著名なコンサルティング会社のマッキンゼー社による、企業経営者のダイバーシティが企業業績に与える影響について調査した論文がある。Vivian Hunt et al., Delivering through Diversity, (2017) によると、企業の役員の性別や民族に多様性があるほうが好業績であることを論じている。
そこで、この論文の中で使用されている図表を見てもらいたい。2014年に性別の多様性がある企業の上位25%は、下位25%の企業よりも15%業績が良いことを示している。あるいは、2014年に民族の多様性がある企業の上位25%は、下位25%の企業よりも35%業績が良いことを示している。2017年のグラフも同じである。筆者は論文の趣旨は理解できたが、どうしても理解できない数字があった。それは、棒グラフ内にある2014年の性別多様性の47、54、民族多様性の43、58及び2017年の性別多様性の45、55、民族多様性の44、59である。
〔図表〕
結局わからないのでネイティブの知人に確認してみた。しかし、この数字は企業数だという回答であった。ただ、どうしても論理的に説明がつかない。電卓を叩いて確認するものの納得できなかった。また、注釈1)に”Average EBIT margin”とあるが、MBAで学んだことがない私でも、47%や54%ではあまりにも大きいEBIT margin(EBIT=税引前当期純利益+支払利息-受取利息)になってしまうことはわかる。せいぜい良くて10%とか15%ではないか。よって、EBIT marginでもない。そこで、英語がほぼネイティブのヨーロッパ人にも聞いてみたが、1週間経っても回答がなかった。
ところが、意外な人が回答をくれた。妻である。妻の母語はフランス語で英語は第二外国語、日本語は第三外国語である。ただ、大学時代に経済学を専攻した時期があり、これは中央値を50として、上位25%の企業が54で下位25%の企業が47だと説明してくれた。This makes more sense!!(これは合点がいく!!)である。

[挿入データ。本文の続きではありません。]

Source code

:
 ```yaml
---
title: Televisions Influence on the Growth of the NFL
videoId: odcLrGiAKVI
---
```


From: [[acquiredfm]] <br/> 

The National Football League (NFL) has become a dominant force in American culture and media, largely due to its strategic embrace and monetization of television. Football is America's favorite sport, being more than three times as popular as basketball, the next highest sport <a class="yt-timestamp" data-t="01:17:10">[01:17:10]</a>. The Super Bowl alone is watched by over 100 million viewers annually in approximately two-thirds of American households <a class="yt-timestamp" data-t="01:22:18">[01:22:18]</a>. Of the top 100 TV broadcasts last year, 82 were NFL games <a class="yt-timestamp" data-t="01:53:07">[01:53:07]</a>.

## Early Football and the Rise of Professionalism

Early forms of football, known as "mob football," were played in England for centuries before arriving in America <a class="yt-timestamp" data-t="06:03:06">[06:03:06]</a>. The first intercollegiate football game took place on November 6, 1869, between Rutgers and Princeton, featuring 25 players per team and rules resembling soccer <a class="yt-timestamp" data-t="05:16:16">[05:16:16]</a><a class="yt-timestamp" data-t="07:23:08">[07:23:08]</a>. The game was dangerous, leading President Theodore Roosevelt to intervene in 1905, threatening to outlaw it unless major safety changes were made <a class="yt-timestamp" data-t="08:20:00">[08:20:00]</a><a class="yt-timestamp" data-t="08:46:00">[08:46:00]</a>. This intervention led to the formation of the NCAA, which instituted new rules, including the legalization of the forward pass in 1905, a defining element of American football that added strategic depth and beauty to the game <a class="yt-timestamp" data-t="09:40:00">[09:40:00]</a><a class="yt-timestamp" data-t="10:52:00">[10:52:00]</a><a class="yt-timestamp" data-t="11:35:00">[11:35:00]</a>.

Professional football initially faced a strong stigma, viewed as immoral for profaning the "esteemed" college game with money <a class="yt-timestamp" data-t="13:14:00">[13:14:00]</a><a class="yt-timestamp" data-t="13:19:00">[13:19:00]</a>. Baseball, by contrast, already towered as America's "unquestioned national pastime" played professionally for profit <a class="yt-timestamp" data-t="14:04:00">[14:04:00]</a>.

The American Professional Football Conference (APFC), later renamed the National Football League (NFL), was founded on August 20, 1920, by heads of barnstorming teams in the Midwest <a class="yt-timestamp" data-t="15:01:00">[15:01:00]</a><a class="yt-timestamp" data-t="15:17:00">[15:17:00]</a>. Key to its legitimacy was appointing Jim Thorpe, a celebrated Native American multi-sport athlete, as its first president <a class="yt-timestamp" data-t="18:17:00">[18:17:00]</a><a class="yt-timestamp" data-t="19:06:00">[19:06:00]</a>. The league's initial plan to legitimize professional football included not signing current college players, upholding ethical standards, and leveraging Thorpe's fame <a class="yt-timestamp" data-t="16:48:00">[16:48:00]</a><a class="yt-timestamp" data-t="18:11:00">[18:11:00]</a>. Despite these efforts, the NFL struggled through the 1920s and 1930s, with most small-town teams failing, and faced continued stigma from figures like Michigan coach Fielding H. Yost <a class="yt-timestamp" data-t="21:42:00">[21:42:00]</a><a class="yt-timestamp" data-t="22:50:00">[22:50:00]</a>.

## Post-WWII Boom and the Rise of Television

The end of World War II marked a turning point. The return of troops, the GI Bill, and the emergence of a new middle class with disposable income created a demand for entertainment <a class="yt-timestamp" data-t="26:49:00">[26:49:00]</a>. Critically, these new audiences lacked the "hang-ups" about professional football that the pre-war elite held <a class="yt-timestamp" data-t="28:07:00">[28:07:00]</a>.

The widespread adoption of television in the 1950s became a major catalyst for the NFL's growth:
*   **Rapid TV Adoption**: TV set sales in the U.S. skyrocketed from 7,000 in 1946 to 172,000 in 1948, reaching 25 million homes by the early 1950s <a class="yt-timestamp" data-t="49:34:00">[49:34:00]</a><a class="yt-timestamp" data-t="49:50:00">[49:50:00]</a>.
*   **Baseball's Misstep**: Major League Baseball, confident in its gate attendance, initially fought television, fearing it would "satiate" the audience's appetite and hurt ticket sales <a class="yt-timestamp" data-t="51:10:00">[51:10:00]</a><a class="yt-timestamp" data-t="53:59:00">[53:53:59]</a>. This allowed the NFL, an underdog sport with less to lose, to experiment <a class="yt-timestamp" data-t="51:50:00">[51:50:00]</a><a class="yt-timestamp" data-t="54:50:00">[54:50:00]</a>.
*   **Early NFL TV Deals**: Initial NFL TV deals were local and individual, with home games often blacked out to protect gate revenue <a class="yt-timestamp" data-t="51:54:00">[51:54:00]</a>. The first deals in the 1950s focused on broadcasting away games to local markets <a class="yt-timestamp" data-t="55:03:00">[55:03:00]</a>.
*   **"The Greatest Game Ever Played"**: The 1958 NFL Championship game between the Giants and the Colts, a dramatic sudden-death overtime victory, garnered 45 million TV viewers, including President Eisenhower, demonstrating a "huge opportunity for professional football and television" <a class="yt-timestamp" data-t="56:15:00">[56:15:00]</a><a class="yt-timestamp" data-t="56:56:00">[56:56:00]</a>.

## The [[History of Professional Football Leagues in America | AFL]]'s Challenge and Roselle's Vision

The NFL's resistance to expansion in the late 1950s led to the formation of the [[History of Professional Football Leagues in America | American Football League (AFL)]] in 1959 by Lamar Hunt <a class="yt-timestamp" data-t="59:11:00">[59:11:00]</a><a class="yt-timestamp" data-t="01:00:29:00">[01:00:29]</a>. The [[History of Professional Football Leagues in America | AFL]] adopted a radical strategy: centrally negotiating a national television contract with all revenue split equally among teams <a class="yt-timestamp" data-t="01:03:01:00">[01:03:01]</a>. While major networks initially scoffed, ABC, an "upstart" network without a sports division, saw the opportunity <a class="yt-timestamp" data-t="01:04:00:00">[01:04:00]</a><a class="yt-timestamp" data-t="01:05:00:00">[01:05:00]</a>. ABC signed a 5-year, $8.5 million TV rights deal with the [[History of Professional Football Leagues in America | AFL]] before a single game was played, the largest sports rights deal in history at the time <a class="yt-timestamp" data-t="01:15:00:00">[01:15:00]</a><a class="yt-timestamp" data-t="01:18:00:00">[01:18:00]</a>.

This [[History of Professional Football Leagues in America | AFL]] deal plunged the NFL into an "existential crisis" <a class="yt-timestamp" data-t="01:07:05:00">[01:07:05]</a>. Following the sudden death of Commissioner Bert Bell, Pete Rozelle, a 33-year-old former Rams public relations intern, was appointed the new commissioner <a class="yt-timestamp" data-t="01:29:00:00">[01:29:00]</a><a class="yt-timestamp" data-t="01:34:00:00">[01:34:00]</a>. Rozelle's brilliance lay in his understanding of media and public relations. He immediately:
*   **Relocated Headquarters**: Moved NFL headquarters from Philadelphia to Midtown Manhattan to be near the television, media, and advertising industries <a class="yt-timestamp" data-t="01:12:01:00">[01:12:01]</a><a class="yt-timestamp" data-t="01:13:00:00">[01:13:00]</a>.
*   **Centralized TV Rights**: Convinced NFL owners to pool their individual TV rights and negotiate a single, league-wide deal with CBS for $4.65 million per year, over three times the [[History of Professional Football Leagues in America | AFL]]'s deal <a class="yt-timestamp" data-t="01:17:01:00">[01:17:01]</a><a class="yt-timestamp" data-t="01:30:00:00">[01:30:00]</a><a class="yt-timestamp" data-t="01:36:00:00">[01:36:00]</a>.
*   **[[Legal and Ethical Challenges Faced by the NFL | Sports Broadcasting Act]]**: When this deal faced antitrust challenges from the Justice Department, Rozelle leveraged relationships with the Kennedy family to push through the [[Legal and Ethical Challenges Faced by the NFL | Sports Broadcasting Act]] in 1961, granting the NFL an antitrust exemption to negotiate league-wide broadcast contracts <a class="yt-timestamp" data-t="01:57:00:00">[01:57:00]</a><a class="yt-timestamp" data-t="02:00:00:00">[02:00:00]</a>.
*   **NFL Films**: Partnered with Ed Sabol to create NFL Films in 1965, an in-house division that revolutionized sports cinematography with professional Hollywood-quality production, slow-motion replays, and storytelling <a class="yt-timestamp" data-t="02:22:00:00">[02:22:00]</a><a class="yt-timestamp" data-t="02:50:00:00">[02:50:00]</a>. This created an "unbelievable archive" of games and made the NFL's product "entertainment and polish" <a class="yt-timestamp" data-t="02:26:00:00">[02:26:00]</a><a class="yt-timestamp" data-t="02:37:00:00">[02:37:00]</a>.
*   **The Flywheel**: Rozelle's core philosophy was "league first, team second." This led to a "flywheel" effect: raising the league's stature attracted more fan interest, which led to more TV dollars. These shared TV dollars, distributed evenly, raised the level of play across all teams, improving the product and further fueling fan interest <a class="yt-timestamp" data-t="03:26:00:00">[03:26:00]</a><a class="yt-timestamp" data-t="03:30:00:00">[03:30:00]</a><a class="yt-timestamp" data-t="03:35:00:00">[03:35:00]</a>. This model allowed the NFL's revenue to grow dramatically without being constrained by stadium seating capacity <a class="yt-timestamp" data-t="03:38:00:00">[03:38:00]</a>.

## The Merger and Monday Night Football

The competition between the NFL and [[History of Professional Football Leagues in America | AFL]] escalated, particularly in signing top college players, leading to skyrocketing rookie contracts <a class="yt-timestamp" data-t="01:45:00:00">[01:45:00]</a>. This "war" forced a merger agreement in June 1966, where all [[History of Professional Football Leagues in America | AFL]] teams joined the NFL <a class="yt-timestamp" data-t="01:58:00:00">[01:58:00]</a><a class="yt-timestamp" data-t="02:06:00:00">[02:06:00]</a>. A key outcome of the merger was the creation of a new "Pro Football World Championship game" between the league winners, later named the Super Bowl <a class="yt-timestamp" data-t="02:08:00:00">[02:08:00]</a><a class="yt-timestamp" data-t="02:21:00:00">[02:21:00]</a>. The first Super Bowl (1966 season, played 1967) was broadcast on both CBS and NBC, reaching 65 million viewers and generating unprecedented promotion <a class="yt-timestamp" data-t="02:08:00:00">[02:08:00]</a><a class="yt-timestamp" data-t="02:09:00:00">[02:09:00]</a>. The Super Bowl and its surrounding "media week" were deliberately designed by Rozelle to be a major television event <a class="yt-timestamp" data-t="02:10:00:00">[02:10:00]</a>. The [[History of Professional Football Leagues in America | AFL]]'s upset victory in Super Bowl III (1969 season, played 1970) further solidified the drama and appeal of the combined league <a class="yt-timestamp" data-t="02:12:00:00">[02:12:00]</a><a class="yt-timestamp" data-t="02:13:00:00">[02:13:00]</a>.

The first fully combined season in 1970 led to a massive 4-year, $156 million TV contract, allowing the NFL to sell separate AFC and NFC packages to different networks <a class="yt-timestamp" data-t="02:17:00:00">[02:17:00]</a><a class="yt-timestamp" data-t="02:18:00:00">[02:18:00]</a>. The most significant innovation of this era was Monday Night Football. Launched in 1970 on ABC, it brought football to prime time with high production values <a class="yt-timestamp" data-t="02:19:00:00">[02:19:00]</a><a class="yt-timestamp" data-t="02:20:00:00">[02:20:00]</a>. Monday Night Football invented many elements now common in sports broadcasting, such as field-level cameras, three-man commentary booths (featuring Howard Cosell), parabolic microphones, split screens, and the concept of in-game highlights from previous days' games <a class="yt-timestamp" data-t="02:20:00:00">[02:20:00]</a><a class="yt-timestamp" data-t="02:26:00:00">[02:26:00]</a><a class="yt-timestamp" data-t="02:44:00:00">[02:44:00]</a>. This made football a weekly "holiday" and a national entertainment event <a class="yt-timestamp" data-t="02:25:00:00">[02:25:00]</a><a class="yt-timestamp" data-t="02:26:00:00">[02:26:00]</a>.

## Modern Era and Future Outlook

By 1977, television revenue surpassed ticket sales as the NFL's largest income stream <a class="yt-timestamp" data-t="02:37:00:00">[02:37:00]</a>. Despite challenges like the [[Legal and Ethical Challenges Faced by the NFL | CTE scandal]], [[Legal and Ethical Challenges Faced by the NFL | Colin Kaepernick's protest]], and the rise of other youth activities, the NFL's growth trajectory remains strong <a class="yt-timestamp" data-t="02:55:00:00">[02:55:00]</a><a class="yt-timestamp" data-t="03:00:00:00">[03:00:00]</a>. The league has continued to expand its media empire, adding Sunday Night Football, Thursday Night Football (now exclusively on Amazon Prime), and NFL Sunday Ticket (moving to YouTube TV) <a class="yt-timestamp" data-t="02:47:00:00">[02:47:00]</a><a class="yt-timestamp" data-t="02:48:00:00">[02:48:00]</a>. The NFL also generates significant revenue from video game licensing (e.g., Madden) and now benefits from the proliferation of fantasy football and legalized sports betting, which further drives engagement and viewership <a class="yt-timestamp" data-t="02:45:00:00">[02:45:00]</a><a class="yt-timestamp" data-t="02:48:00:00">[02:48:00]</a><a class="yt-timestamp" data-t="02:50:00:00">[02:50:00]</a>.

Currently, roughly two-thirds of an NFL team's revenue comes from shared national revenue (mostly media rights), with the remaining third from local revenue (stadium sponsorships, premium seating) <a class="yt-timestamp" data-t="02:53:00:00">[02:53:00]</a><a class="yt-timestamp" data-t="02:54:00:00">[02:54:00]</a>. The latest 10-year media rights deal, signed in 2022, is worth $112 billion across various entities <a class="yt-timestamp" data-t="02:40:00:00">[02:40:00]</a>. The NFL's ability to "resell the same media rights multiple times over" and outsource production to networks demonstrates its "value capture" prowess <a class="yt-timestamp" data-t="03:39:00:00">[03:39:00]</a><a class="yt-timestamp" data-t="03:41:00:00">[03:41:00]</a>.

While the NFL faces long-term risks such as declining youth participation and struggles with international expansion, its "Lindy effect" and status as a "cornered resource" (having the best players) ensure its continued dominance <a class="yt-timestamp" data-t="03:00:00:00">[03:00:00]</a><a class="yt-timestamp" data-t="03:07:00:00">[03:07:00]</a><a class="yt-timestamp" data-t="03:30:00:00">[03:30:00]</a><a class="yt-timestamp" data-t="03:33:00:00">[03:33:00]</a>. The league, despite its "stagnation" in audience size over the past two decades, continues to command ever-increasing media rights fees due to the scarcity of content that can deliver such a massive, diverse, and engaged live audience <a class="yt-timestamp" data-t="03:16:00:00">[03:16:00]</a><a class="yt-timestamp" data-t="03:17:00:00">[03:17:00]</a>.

ここで得られる示唆は英語の能力も大切であるが、当該分野の背景を知らないと理解できないことがあるということかもしれない。バックグラウンドがあるとないとでは、同じ英文レポートを読んでも理解力に差がでるということである。たしかに、表題にmedian(中央値)という単語が使われているので、それに気づけば中央値を50としていることがわかったかもしれない。それに気づかない自分も情けないが、やはり経営学や経済学の訓練をうけていないので、当該論文の理解も浅いのだと感じた。日本語で徹底的にこの分野の訓練を受けていれば英語力が弱くても理解できることはあるのかもしれない。
英語で専門分野を学ぶことの重要性は繰り返し述べているが、圧倒的な日本語力があるのであれば、まずその分野の知識を徹底的に積み上げることを優先してもよいともいえる。そうしておけば、当該分野における英文のレポートや論文も容易に理解できることになる。英語、英語と英語漬けもいいが、専門知識を磨き上げることも忘れてはならない、という教訓かもしれない。ネイティブがわからない英語論文をノンネイティブが理解できるということもあるわけなので。
もう一つ感じることは、マッキンゼー社には圧倒的な天才や秀才が多いのであろうが、普通の人々に理解してもらうための技術が不足しているのではないかと思った。頭の良い人は自分の中で論理が完結し、その難しい論理をやさしく人に伝えることが苦手なのかもしれない。難しいことをやさしく伝えるという技術は、ぜひとも磨きたいものである。そのせいもあってか、2020年のVivian Hunt et al., Diversity wins, (2020) では、”Likelihood financial performance vs. the national industry median”という注釈表記がなされており、よりわかりやすくなっていた。しかも、グラウの中央値である50の点線が引かれている。読者からクレームがあったのかもしれないが、分かりやすさが改善されているのがわかるので機会があれば確認してみてほしい。